I fully agree with you. There is one post on here that thinks we should start at Level 7 or 10 I think it was and I'm like why? True some fights take a little bit of thinking and planning out but they are not completely overpowered. Except for the Matriarch spiders that are around level 10 or 12 that continues to kick my ass' Or them Mephits in the swamp that keep multiplying like rabbits

My opinion only:

This flies in the face of how the game is actually balanced. Sure, you can exploit the deficient AI and non-D&D elements to beat some of the worst offenders, but the fights are way over-tuned to the character levels. 5e uses a challenge rating system, that is enemies are assigned a challenge rating which reflects the level of a group of 4 it would take to make it a balanced fight. An ogre has a challenge rating (cr) of 2, so 1 ogre makes a balanced fight (some risk but character death isn't more likely than not) for 4 2nd level characters. 2 ogres is a cr 4 encounter and the 3 ogre encounter that you can hit at level 2 (I did) is a CR 6 or better because the 3rd ogre is more powerful than a standard ogre. That is worse than deadly, it simply will end in a total party kill without DM exploits. With ~60 hps, a +6 to hit and 2d8+4 damage per attack (ave 13) they will one hit kill a lot of players at 2nd level.
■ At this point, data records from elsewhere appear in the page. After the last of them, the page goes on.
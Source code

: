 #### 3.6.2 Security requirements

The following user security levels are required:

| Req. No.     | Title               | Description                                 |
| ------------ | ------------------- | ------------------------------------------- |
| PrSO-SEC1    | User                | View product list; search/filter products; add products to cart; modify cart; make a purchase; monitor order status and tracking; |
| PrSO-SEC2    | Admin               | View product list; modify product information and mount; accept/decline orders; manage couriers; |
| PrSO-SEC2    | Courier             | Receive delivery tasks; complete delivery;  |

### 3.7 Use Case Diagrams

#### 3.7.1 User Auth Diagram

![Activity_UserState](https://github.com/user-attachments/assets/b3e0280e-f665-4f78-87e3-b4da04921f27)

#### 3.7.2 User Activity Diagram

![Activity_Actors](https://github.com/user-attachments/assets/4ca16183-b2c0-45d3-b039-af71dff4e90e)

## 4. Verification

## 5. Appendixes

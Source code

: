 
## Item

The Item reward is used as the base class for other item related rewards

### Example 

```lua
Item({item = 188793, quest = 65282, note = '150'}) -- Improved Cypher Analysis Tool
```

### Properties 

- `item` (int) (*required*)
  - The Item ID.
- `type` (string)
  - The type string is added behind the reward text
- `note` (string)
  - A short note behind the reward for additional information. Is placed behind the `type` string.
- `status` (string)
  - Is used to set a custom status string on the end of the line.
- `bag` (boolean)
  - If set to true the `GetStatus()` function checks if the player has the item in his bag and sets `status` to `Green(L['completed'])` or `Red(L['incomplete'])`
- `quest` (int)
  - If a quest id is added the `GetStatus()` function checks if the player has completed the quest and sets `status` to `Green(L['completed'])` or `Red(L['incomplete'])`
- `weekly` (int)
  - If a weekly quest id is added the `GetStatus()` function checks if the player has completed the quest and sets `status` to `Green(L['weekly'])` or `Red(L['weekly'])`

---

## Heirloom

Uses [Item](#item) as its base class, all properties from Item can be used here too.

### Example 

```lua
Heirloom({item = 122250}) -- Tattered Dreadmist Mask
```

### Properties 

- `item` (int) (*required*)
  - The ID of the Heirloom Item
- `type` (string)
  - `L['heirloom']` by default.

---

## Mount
Goblins are 1/4 cr, so at 2nd level 4-5 goblins are a medium(balanced fight), 6 are a hard fight, and anything 7 or over is a deadly fight for 2nd level characters. That isn't including goblin bosses or the like which makes things even more difficult. And yeah, sure you can use the broken AI and broken action economy to cheese the fights, but that isn't strategy and it really doesn't qualify as good tactics either because again it is relying on broken implementations (like shooting from a high spot then hiding and watching the AI stand around and yell at you while doing absolutely nothing). This isn't about easy mode, it's about facing a surmountable challenge. CR isn't the be all, end all of encounter dynamics, but it gives a good idea of how lethal the encounter can be particularly at lower levels. I've had a CR 2 encounter almost kill off an entire party of 4th level characters because of dice rolls; I'm pretty sure the module designer expected that fight to be a throw away encounter to introduce one of the minor villains but it nearly ended the campaign.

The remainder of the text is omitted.